Pengarsipan Walmart, juga, menunjukkan bahwa koinnya bisa memiliki fitur yang berlaku untuk token yang digunakan dalam ekosistem perusahaan ritel high-street:

“Mata uang digital dapat dipatok ke dolar AS dan hanya tersedia untuk digunakan di pengecer atau mitra tertentu. Dalam perwujudan lain, mata uang digital tersedia untuk digunakan di mana saja. Mata uang digital dapat menyediakan tempat bebas biaya, atau biaya minimal untuk menyimpan kekayaan yang dapat dibelanjakan, misalnya, di pengecer dan, jika perlu, dengan mudah dikonversi menjadi uang tunai. "

Perbedaan yang mencolok adalah, bahwa pengguna Walmart Coin dapat mendapatkan minat dan saran aplikasi. Dengan Libra, bunga yang diperoleh dari dana cadangan skema yang berpotensi besar akan diberikan kepada para mitra Libra yang mendukung perusahaan hingga sekitar $ 10 juta.

Namun, yang lebih dekat diterapkan pada raksasa perdagangan, Walmart mengatakan tokennya dapat menyimpan data riwayat dari pembelian pengguna di blockchain, dan kemudian menerapkan penghematan terkait untuk pembelian berikutnya dengan cara yang mirip dengan poin loyalitas.

Fitur baru lain yang disarankan dalam pengajuan sangat luas mencakup kemampuan untuk menghapus kebutuhan untuk kartu kredit, dan bertindak sebagai “masa sebelum di setujui biometrik (misalnya, sidik jari atau pola mata) kredit.”

"Seseorang adalah sebuah 'kartu kredit' kepada nilai bank digital mereka sendiri," kata perusahaan tersebut.

Token juga dapat digunakan untuk membatasi kategori produk apa yang dapat dibeli dan oleh siapa, misalnya memblokir anak di bawah umur dari pembelian rokok, alkohol, atau DVD berperingkat-R.

Walmart sudah menggunakan blockchain untuk melacak produk seperti sayuran segar dan obat-obatan.

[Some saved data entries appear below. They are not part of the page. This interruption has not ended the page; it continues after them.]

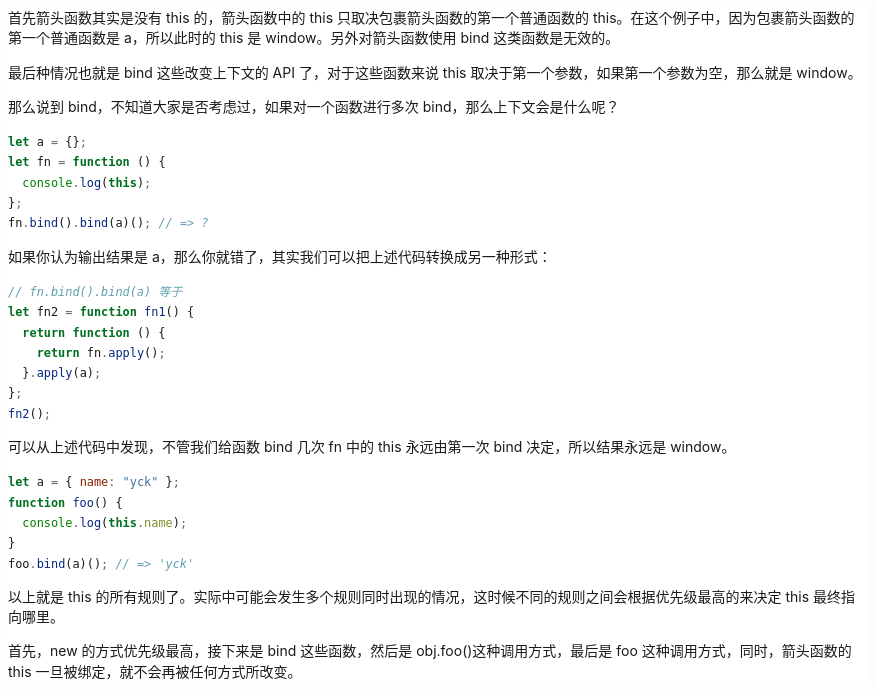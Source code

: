 首先箭头函数其实是没有 this 的，箭头函数中的 this 只取决包裹箭头函数的第一个普通函数的 this。在这个例子中，因为包裹箭头函数的第一个普通函数是 a，所以此时的 this 是 window。另外对箭头函数使用 bind 这类函数是无效的。

最后种情况也就是 bind 这些改变上下文的 API 了，对于这些函数来说 this 取决于第一个参数，如果第一个参数为空，那么就是 window。

那么说到 bind，不知道大家是否考虑过，如果对一个函数进行多次 bind，那么上下文会是什么呢？

```js
let a = {};
let fn = function () {
  console.log(this);
};
fn.bind().bind(a)(); // => ?
```

如果你认为输出结果是 a，那么你就错了，其实我们可以把上述代码转换成另一种形式：

```js
// fn.bind().bind(a) 等于
let fn2 = function fn1() {
  return function () {
    return fn.apply();
  }.apply(a);
};
fn2();
```

可以从上述代码中发现，不管我们给函数 bind 几次 fn 中的 this 永远由第一次 bind 决定，所以结果永远是 window。

```js
let a = { name: "yck" };
function foo() {
  console.log(this.name);
}
foo.bind(a)(); // => 'yck'
```

以上就是 this 的所有规则了。实际中可能会发生多个规则同时出现的情况，这时候不同的规则之间会根据优先级最高的来决定 this 最终指向哪里。

首先，new 的方式优先级最高，接下来是 bind 这些函数，然后是 obj.foo()这种调用方式，最后是 foo 这种调用方式，同时，箭头函数的 this 一旦被绑定，就不会再被任何方式所改变。

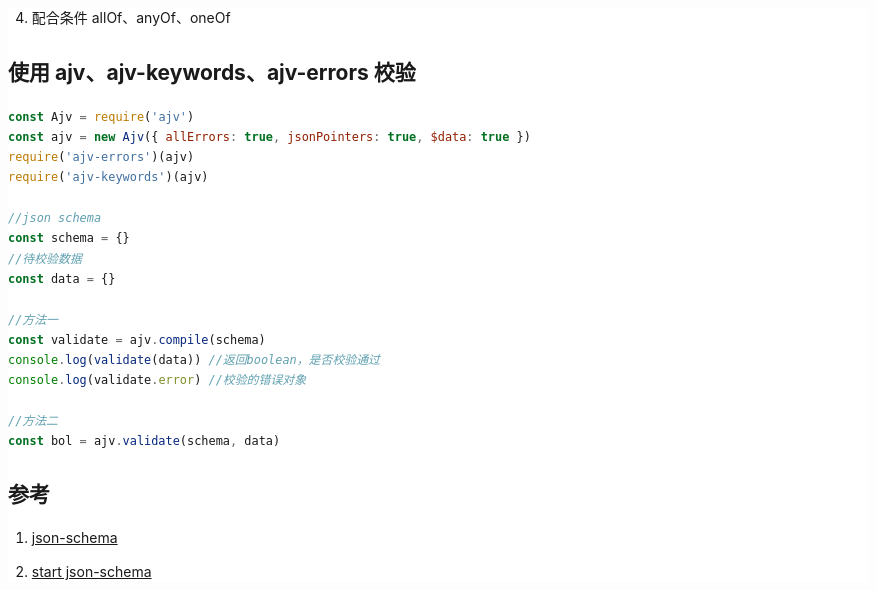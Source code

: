    4. 配合条件 allOf、anyOf、oneOf

## 使用 ajv、ajv-keywords、ajv-errors 校验

```js
const Ajv = require('ajv')
const ajv = new Ajv({ allErrors: true, jsonPointers: true, $data: true })
require('ajv-errors')(ajv)
require('ajv-keywords')(ajv)

//json schema
const schema = {}
//待校验数据
const data = {}

//方法一
const validate = ajv.compile(schema)
console.log(validate(data)) //返回boolean，是否校验通过
console.log(validate.error) //校验的错误对象

//方法二
const bol = ajv.validate(schema, data)
```

## 参考

1. [json-schema](https://json-schema.org/)

2. [start json-schema](https://json-schema.org/understanding-json-schema/)
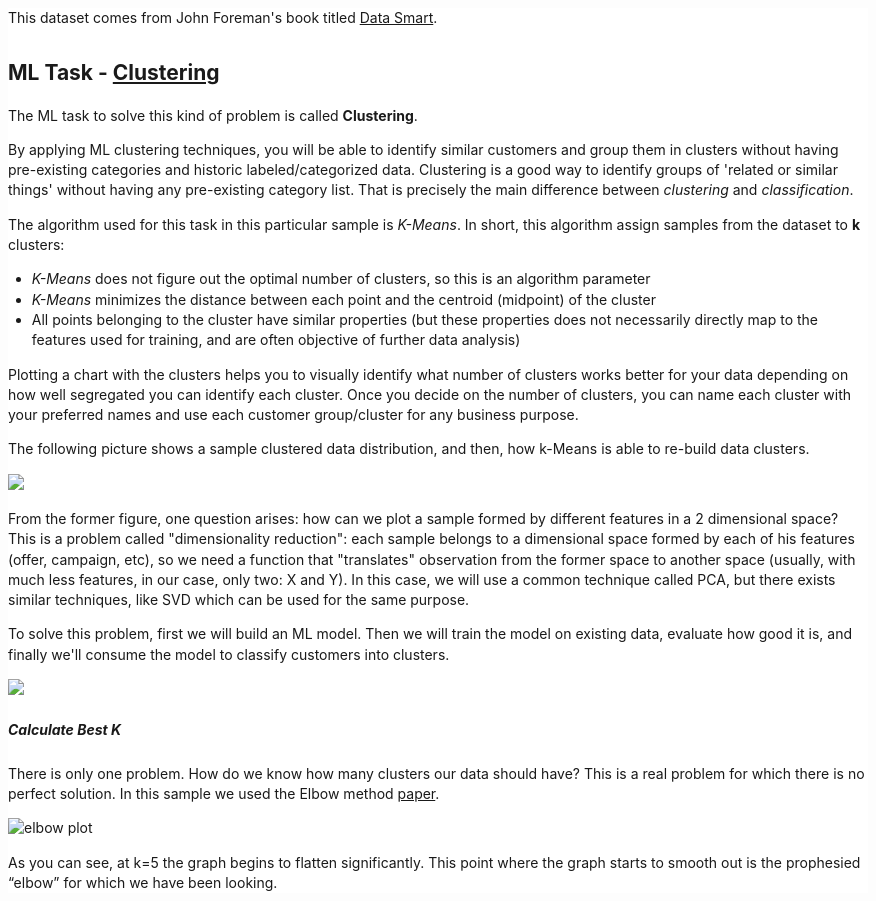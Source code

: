 This dataset comes from John Foreman's book titled [Data Smart](http://www.john-foreman.com/data-smart-book.html). 

## ML Task - [Clustering](https://en.wikipedia.org/wiki/Cluster_analysis)

The ML task to solve this kind of problem is called **Clustering**.

By applying ML clustering techniques, you will be able to identify similar customers and group them in clusters without having pre-existing categories and historic labeled/categorized data. Clustering is a good way to identify groups of 'related or similar things' without having any pre-existing category list. That is precisely the main difference between *clustering* and *classification*.

The algorithm used for this task in this particular sample is *K-Means*. In short, this algorithm assign samples from the dataset to **k** clusters:
* *K-Means* does not figure out the optimal number of clusters, so this is an algorithm parameter
* *K-Means* minimizes the distance between each point and the centroid (midpoint) of the cluster
* All points belonging to the cluster have similar properties (but these properties does not necessarily directly map to the features used for training, and are often objective of further data analysis)

Plotting a chart with the clusters helps you to visually identify what number of clusters works better for your data depending on how well segregated you can identify each cluster. Once you decide on the number of clusters, you can name each cluster with your preferred names and use each customer group/cluster for any business purpose. 

The following picture shows a sample clustered data distribution, and then, how k-Means is able to re-build data clusters.

![](./docs/k-means.png)

From the former figure, one question arises: how can we plot a sample formed by different features in a 2 dimensional space? This is a problem called "dimensionality reduction": each sample belongs to a dimensional space formed by each of his features (offer, campaign, etc), so we need a function that "translates" observation from the former space to another space (usually, with much less features, in our case, only two: X and Y). In this case, we will use a common technique called PCA, but there exists similar techniques, like SVD which can be used for the same purpose.


To solve this problem, first we will build an ML model. Then we will train the model on existing data, evaluate how good it is, and finally we'll consume the model to classify customers into clusters.

![](https://raw.githubusercontent.com/dotnet/machinelearning-samples/features/samples-new-api/samples/csharp/getting-started/shared_content/modelpipeline.png)

#####  Calculate Best K

There is only one problem. How do we know how many clusters our data should have? This is a real problem for which there is no perfect solution. In this sample we used the Elbow method [paper](http://web.stanford.edu/~hastie/Papers/gap.pdf).

![elbow plot](.\CustomerSegmentation.Train\assets\outputs\elbow.svg)

As you can see, at k=5 the graph begins to flatten significantly. This point where the graph starts to smooth out is the prophesied “elbow” for which we have been looking.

Ini juga telah menyelidiki berbagai kasus penggunaan teknologi, dengan proyek termasuk menghubungkan drone pengiriman otomatis. Pada bulan Juni, Walmart China meluncurkan skema langsung yang bertujuan untuk meningkatkan catatan keamanan pangan yang buruk di negara itu.

Ini juga memiliki sejumlah paten lainnya diterapkan untuk, termasuk beberapa yang berkaitan dengan paket pelacakan, pembayaran listrik dan armada pengiriman.